Evil Geek Book Report – The Origin Of The Hobgoblin
I love 80’s Spider-Man comics. He was a character that I never had any interest in. Last summer that all changed when I picked up a trade called, ‘The Birth Of Venom’. I had wanted to learn more about Spidey’s spiffy black costume. Needless to say, I was floored. The trade strung together issues and isolated pages that pertained to the Alien Costume Saga as well as several of Venom’s first few appearances. I liked that Peter was no longer a High Schooler but not a full fledged adult; he was at an interesting point in his life that made for great situations. More importantly, I was very impressed with the writing and how every issue could be accessible to a new reader right away without it being dumbed down. The ability though to thread along subplots into the overarching storylines is what really sold me. They didn’t need to be wrapped up to fit into a trade paperback; they could go on for as long or as little as needed. It’s something of a lost art in the way modern comics are presented.
I wanted more 80’s Spider-Man and other than the ‘Birth Of Venom’ TPB and ‘Kraven’s Last Hunt’ I didn’t know where else to go, so I picked up ‘The Origin Of Hobgoblin’. Throughout the entire 1980’s one of the biggest thorns in Spidey’s side was the Hobgoblin but his identity was kept a mystery with lots of scattered clues and red herrings.

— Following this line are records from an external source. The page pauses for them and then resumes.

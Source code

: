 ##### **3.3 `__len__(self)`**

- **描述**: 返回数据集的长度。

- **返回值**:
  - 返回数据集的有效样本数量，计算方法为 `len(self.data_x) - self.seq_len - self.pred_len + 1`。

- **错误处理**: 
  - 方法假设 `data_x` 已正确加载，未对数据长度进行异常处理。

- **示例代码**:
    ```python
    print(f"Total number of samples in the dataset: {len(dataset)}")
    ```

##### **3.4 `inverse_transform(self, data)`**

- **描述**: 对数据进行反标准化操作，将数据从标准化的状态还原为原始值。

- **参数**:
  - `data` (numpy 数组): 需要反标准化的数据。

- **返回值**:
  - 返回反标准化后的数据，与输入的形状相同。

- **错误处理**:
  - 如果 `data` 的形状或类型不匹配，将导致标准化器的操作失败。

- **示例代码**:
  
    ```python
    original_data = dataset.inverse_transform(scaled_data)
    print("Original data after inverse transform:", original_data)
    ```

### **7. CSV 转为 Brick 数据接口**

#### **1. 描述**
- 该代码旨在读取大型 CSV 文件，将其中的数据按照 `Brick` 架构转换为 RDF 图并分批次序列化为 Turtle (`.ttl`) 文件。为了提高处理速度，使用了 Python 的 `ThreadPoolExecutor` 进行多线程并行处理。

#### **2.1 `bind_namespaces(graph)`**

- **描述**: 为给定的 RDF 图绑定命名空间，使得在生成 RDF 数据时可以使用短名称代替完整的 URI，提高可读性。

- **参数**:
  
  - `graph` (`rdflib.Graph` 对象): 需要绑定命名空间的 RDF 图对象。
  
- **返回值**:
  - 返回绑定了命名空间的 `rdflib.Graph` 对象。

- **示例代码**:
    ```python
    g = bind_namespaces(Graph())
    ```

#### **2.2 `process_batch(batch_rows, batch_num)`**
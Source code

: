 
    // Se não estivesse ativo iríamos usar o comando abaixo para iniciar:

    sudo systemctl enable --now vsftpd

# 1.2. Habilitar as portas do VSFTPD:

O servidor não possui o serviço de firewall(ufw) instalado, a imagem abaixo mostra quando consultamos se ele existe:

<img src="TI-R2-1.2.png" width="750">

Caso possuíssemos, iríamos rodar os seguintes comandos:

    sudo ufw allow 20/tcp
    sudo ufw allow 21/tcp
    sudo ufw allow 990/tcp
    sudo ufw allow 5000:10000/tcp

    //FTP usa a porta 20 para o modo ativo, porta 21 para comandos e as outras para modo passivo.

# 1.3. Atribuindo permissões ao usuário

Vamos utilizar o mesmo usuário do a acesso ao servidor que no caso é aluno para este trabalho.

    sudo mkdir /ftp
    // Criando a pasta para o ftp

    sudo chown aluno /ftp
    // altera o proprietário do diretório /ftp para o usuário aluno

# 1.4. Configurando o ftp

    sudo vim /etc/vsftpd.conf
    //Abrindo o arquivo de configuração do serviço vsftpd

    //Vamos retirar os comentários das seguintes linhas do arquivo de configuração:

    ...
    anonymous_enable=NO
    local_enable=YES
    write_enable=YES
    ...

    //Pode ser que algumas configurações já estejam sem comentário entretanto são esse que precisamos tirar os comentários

It unfolds with a street punk discovering one of the old Green Goblin’s secret underground hideouts while on the run from Spider-Man. This criminal tells or presumably sells the information to someone who begins to use all of the Green Goblin’s resources. His weapon’s arsenal and technology first and foremost, but also his detailed journals describing almost everything from his strength serum down to his personal secrets. Norman Osborne had found out lots of dirt on many prominent men in society including Spider-Man’s secret identity (which may or may not be in the journal) and many other things that could be used as blackmail. It’s with this bag of tricks an altered color scheme on the Green Goblin’s costume that our shadowy figure becomes the Hobgoblin.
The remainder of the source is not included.